Musisi Ari Bias adalah penulis tunggal lagu “Bilang Saja.” Agnez Mo diadili setelah membawakan “Bilang Saja” dalam konser komersial di Jakarta, Bandung, dan Surabaya, beberapa tahun lalu. Padahal, “Bilang Saja” single perdana dari album Agnez Mo.
Advertisement
Agnez Mo kala itu masih menggunakan nama Agnes Monica kala merilis album remaja pertama, And The Story Goes... bersama Aquarius Musikindo pada Oktober 2003. And The Story Goes... menjadi standar emas bagaimana album remaja semestinya dibuat.
Dalam sesi interviu eksklusif dengan Showbiz Liputan6.com di Jakarta, Rabu (19/2/2025), perwakilan Artis and Relation Aquarius Musikindo, Chairul Saleh, berbagi cerita soal bagaimana “Bilang Saja” akhirnya jatuh ke tangan Agnes Monica hingga sukses besar.
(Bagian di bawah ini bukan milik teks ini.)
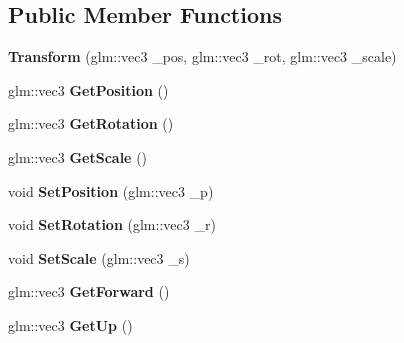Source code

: \subsection*{Public Member Functions}
\begin{DoxyCompactItemize}
\item 
\mbox{\label{class_indigo_1_1_transform_ab1aaf133b18dcd920fcdcbe93edc548e}} 
{\bfseries Transform} (glm\+::vec3 \+\_\+pos, glm\+::vec3 \+\_\+rot, glm\+::vec3 \+\_\+scale)
\item 
\mbox{\label{class_indigo_1_1_transform_a71ade761a10a7ae77567928a36021320}} 
glm\+::vec3 {\bfseries Get\+Position} ()
\item 
\mbox{\label{class_indigo_1_1_transform_a0c9d4e095d96472142732b4f06219e8f}} 
glm\+::vec3 {\bfseries Get\+Rotation} ()
\item 
\mbox{\label{class_indigo_1_1_transform_a42d36bf23efe1a84d28d54a6784f6eb0}} 
glm\+::vec3 {\bfseries Get\+Scale} ()
\item 
\mbox{\label{class_indigo_1_1_transform_aa4ffc305632fa25aeed22524b36e3e79}} 
void {\bfseries Set\+Position} (glm\+::vec3 \+\_\+p)
\item 
\mbox{\label{class_indigo_1_1_transform_a7e7618374106c5df66f8831d109c598f}} 
void {\bfseries Set\+Rotation} (glm\+::vec3 \+\_\+r)
\item 
\mbox{\label{class_indigo_1_1_transform_a221016e4719c6e990bbe98e0e581f926}} 
void {\bfseries Set\+Scale} (glm\+::vec3 \+\_\+s)
\item 
\mbox{\label{class_indigo_1_1_transform_aefe0c69065a9870dc0c49d297dc316c5}} 
glm\+::vec3 {\bfseries Get\+Forward} ()
\item 
\mbox{\label{class_indigo_1_1_transform_a9d87de590be3b413b962ca5a1c90c0ef}} 
glm\+::vec3 {\bfseries Get\+Up} ()
\item 
\mbox{\label{class_indigo_1_1_transform_a7e34c4791358814412983d8606cc4cdf}} 

\end{DoxyCompactItemize}
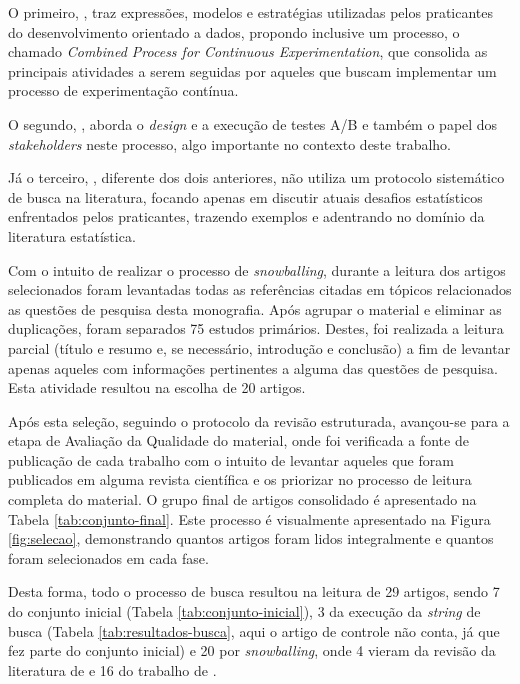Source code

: O primeiro, , traz expressões, modelos e estratégias utilizadas pelos praticantes do desenvolvimento orientado a dados, propondo inclusive um processo, o chamado \textit{Combined Process for Continuous Experimentation}, que consolida as principais atividades a serem seguidas por aqueles que buscam implementar um processo de experimentação contínua.

O segundo, , aborda o  \textit{design} e a execução de testes A/B e também o papel dos \textit{stakeholders} neste processo, algo importante no contexto deste trabalho. 

Já o terceiro, , diferente dos dois anteriores, não utiliza um protocolo sistemático de busca na literatura, focando apenas em discutir atuais desafios estatísticos enfrentados pelos praticantes, trazendo exemplos e adentrando no domínio da literatura estatística.

Com o intuito de realizar o processo de \textit{snowballing}, durante a leitura dos artigos selecionados foram levantadas todas as referências citadas em tópicos relacionados as questões de pesquisa desta monografia. Após agrupar o material e eliminar as duplicações, foram separados 75 estudos primários. Destes, foi realizada a leitura parcial (título e resumo e, se necessário, introdução e conclusão) a fim de levantar apenas aqueles com informações pertinentes a alguma das questões de pesquisa. Esta atividade resultou na escolha de 20 artigos.

Após esta seleção, seguindo o protocolo da revisão estruturada, avançou-se para a etapa de Avaliação da Qualidade do material, onde foi verificada a fonte de publicação de cada trabalho com o intuito de levantar aqueles que foram publicados em alguma revista científica e os priorizar no processo de leitura completa do material. O grupo final de artigos consolidado é apresentado na Tabela \ref{tab:conjunto-final}. Este processo é visualmente apresentado na Figura \ref{fig:selecao}, demonstrando quantos artigos foram lidos integralmente e quantos foram selecionados em cada fase.

Desta forma, todo o processo de busca resultou na leitura de 29 artigos, sendo 7 do conjunto inicial (Tabela \ref{tab:conjunto-inicial}), 3 da execução da \textit{string} de busca (Tabela \ref{tab:resultados-busca}, aqui o artigo de controle não conta, já que fez parte do conjunto inicial) e 20 por \textit{snowballing}, onde 4 vieram da revisão da literatura de  \cite{yu_new_2020} \cite{chen_automatic_2018} \cite{fabijan_benefits_2017} \cite{le_goues_towards_2014} e 16 do trabalho de  \cite{kuhrmann_activity_2018} \cite{bures_infrastructure_2021} \cite{kevic_characterizing_2017} \cite{liu_enterprise-level_2019} \cite{olsson_opinions_2014} \cite{fernandes_hitting_2015} \cite{melegati_hypotheses_2019} \cite{kohavi_online_2013} \cite{crook_seven_2009} \cite{issa_mattos_hurrier_2023} \cite{fabijan_online_2020} \cite{fagerholm_right_2017} \cite{fabijan_three_2019} \cite{olsson_towards_2015} \cite{sauvola_towards_2015} \cite{melegati_understanding_2021}.

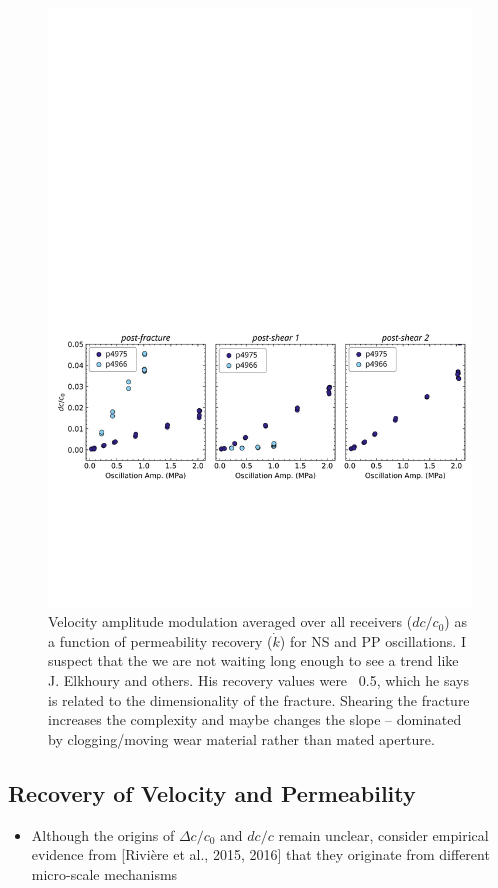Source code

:\documentclass[letterpaper,10pt]{article}
\begin{document}
\begin{figure}[ht]
	\includegraphics[width=1\columnwidth]{Dc_PP_amp}
	\caption{Velocity amplitude modulation averaged over all receivers ($ dc/c_0 $) as a function of permeability recovery ($ \dot k $) for NS and PP oscillations. 
		I suspect that the we are not waiting long enough to see a trend like J. Elkhoury and others. His recovery values were ~0.5, which he says is related to the dimensionality of the fracture. Shearing the fracture increases the complexity and maybe changes the slope -- dominated by clogging/moving wear material rather than mated aperture.}
	\label{fig:dc_plots2}
\end{figure}

\newpage

\subsection{Recovery of Velocity and Permeability}
\begin{itemize}
	\item Although the origins of $ \Delta c/c_0 $ and $ dc/c $ remain unclear, consider empirical evidence from [Rivière et al., 2015, 2016] that they originate from different micro-scale mechanisms 
\end{itemize}
\end{document}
Kisah sukses ini bermula ketika Director Artists and repertoire Aquarius Musikindo, Arie S. Widjaja alias Pak Iin (kini telah meninggal dunia) dan manajemen Agnes Monica menggagas album debut remaja. Sejumlah lagu karya para musisi kondang pun dikumpulkan.
30 Ribu Kaset Dipesan Sebelum Rilis
Para musisi kondang yang dimaksud yakni Ari Bias, Ahmad Dhani, Melly Goeslaw, hingga Yudhis Dwikorana. Setelah melewati proses seleksi ketat akhirnya terpilih 10 lagu, satu di antaranya “Hanya Cinta Yang Bisa” duet bersama Titi DJ.
Lagu ini sudah muncul duluan di album Senyuman milik Titi DJ yang dirilis pada semester pertama 2003. “Bilang Saja” lalu dipilih jadi single perdana. Ini bukan tanpa pertimbangan. Chairul Saleh yang akrab disapa Kadet berbagi cerita.
“Pertimbangannya, Agnez suka menyanyi sambil menari dan ingin memperlihatkan skill ini di album debutnya. Pertimbangan lain, ‘Bilang Saja’ dengan tempo up beat punya aransemen easy listening, mudah diterima kuping orang Indonesia,” kata Kadet.
Benar saja. Belum dirilis, And The Story Goes... sudah dipesan para pemilik toko kaset dan distributor resmi sebanyak 30 ribuan kaset. Melansir berbagai sumber, 30 ribuan kaset adalah angka balik modal sebuah album. Ini fenomena langka!